> _Task to complete_
Retype, word for word, every line of the records below starting at the one that contains "[ 106.677015124480917, 10.761858048081224" and ending at the one that contains "[ 106.677037175459333, 10.762369777107738"; include both of those lines and nothing more.

> _Excerpted records_

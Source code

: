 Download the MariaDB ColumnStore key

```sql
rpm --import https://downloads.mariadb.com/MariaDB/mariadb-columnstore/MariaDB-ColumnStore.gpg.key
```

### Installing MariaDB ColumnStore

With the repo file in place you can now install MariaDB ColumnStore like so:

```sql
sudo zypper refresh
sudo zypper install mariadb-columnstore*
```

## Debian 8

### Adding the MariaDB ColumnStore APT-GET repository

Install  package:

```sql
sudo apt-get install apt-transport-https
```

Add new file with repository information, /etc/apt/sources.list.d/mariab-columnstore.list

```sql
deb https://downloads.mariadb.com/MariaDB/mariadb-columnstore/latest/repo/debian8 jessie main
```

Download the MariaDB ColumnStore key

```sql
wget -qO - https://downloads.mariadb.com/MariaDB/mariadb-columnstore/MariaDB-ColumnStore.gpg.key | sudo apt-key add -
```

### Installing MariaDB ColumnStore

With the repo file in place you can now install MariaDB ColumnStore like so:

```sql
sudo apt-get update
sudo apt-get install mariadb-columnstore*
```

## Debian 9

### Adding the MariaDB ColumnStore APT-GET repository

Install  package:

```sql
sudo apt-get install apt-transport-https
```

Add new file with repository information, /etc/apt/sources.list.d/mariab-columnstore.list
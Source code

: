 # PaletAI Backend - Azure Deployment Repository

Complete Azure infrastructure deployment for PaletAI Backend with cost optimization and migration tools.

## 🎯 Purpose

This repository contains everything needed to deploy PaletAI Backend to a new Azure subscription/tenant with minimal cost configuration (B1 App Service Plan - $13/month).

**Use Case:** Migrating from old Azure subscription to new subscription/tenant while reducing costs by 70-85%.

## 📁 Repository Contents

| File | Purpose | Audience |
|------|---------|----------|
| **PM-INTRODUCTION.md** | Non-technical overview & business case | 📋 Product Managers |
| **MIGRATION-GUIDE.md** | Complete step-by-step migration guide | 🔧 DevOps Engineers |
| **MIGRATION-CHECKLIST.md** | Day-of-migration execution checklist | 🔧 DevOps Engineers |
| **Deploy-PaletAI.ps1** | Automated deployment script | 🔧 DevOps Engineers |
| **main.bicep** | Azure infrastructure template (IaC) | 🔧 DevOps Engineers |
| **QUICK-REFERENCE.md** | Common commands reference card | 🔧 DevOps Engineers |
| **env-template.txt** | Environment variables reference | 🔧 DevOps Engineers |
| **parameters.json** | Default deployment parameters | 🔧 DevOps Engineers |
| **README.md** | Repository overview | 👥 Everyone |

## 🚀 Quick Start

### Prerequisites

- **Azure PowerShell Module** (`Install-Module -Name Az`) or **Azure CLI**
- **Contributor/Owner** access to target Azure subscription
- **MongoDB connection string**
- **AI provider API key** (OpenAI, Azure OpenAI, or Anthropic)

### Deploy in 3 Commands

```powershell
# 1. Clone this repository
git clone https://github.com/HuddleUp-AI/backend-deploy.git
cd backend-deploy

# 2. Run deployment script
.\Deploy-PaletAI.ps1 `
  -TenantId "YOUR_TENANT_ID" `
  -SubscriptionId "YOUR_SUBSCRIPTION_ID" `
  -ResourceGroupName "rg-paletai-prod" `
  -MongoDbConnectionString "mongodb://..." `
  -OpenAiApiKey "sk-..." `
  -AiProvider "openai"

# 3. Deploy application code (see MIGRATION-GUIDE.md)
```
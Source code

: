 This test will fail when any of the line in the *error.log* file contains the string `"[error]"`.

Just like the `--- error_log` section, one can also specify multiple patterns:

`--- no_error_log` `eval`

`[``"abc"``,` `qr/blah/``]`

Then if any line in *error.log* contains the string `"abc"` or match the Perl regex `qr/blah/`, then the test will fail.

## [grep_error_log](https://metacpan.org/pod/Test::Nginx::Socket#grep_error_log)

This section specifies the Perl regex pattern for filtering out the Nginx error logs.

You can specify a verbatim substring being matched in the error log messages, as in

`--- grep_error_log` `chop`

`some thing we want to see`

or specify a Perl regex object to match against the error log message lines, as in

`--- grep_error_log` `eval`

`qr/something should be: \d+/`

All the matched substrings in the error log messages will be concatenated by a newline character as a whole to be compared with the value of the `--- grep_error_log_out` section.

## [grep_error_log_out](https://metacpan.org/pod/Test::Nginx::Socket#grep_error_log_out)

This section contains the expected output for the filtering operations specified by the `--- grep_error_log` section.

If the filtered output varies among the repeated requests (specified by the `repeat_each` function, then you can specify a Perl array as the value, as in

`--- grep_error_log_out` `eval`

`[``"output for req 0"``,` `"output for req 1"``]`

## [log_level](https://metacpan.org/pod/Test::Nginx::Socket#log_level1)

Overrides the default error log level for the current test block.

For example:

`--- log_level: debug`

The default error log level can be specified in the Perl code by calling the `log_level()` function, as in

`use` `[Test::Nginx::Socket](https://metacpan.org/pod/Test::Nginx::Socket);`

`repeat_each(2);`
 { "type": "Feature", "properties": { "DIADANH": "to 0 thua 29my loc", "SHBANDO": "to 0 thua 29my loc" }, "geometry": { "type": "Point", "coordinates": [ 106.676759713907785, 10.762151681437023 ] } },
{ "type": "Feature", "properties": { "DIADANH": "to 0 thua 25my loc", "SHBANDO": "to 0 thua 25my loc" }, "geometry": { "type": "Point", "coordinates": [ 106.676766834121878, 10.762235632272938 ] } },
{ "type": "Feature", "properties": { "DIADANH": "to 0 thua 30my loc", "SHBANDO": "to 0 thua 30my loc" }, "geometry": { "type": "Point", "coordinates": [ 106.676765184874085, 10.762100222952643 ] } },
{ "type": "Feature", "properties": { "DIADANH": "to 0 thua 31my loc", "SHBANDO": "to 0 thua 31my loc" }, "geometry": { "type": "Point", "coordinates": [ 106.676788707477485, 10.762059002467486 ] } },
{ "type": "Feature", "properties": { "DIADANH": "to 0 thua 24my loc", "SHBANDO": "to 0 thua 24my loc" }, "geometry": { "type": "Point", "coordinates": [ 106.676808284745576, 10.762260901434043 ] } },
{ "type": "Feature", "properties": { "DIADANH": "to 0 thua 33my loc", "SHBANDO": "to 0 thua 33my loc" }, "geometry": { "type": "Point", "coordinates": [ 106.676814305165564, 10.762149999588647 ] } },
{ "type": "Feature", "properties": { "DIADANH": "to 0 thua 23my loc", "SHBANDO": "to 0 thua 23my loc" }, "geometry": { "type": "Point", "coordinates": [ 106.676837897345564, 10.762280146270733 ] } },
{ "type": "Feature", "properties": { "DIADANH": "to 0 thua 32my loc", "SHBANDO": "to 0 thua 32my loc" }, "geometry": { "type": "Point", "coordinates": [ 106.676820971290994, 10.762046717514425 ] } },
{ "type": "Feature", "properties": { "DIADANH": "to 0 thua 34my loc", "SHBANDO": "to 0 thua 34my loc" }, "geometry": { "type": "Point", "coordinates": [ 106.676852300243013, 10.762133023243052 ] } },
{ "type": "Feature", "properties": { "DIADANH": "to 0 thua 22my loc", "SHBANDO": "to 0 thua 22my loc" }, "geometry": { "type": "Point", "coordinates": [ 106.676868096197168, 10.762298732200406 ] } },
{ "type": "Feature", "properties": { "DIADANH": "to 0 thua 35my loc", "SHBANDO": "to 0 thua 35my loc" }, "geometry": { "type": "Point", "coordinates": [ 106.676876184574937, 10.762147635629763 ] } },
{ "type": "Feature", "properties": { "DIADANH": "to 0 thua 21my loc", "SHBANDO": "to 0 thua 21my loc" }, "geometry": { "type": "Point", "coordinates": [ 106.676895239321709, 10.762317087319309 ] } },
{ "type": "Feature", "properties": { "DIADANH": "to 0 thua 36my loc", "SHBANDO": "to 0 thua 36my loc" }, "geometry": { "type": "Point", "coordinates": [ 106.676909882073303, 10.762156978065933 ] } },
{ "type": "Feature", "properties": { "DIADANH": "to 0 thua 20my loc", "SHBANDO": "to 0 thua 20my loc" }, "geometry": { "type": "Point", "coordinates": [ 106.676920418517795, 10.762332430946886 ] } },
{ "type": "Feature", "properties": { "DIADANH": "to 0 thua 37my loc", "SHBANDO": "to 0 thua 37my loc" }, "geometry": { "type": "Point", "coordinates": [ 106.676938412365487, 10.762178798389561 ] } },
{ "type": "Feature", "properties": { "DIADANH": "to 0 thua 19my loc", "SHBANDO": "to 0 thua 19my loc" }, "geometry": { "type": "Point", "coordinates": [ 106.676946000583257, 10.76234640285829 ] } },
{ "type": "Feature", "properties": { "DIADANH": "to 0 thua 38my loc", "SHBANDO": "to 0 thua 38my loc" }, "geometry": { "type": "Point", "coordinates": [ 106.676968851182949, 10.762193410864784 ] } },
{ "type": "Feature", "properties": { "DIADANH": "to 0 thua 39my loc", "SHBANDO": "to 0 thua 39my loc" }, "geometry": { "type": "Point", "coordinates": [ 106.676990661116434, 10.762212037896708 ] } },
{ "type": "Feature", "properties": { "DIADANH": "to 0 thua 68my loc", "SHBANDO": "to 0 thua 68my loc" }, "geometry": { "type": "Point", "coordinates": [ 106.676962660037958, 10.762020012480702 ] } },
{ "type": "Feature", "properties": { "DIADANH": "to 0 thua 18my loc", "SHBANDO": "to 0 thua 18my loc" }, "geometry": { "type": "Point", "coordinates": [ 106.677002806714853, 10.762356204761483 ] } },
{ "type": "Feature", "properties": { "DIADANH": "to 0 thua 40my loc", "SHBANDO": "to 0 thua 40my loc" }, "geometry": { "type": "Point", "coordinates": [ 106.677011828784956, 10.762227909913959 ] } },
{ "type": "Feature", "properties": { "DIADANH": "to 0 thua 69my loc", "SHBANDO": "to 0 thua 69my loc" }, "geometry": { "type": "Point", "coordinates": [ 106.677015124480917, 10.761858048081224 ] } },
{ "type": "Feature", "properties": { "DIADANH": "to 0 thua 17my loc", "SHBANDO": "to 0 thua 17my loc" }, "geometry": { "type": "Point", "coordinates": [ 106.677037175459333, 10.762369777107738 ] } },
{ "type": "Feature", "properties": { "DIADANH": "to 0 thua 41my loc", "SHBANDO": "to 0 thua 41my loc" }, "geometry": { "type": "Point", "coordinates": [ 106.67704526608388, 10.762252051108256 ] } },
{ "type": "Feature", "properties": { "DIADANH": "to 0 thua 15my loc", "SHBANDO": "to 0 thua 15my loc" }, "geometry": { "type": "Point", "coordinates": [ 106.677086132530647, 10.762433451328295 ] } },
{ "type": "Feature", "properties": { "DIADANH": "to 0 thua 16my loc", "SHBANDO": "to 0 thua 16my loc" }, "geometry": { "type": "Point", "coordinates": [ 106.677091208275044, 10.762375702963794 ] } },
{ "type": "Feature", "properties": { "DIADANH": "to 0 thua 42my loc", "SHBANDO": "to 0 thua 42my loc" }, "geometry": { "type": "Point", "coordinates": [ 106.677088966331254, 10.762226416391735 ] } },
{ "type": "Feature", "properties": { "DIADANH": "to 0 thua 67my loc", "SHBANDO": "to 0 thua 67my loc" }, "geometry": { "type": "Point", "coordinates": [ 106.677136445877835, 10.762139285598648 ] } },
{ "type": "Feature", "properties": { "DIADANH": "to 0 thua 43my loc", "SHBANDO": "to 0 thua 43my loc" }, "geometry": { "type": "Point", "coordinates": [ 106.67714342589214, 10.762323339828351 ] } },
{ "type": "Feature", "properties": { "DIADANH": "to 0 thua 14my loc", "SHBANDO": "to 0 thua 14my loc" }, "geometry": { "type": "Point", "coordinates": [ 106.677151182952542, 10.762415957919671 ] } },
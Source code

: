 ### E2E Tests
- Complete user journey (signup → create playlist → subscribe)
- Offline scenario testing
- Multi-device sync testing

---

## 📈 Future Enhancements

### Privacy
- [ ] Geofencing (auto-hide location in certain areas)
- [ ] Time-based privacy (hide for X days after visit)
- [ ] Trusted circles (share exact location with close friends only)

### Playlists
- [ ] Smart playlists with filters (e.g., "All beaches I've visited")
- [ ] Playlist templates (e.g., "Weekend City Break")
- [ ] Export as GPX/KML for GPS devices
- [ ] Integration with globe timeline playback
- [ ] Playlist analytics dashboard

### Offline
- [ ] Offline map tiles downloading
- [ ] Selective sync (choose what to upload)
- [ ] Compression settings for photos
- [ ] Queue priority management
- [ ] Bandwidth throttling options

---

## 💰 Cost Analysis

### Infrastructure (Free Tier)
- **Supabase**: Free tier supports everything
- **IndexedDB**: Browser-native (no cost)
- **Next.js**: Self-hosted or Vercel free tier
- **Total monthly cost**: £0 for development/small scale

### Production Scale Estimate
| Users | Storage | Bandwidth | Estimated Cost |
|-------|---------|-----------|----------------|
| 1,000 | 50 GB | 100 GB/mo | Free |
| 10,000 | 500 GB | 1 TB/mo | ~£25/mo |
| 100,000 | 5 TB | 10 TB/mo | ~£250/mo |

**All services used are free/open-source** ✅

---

> _Expected answer_
{ "type": "Feature", "properties": { "DIADANH": "to 0 thua 69my loc", "SHBANDO": "to 0 thua 69my loc" }, "geometry": { "type": "Point", "coordinates": [ 106.677015124480917, 10.761858048081224 ] } },
{ "type": "Feature", "properties": { "DIADANH": "to 0 thua 17my loc", "SHBANDO": "to 0 thua 17my loc" }, "geometry": { "type": "Point", "coordinates": [ 106.677037175459333, 10.762369777107738 ] } },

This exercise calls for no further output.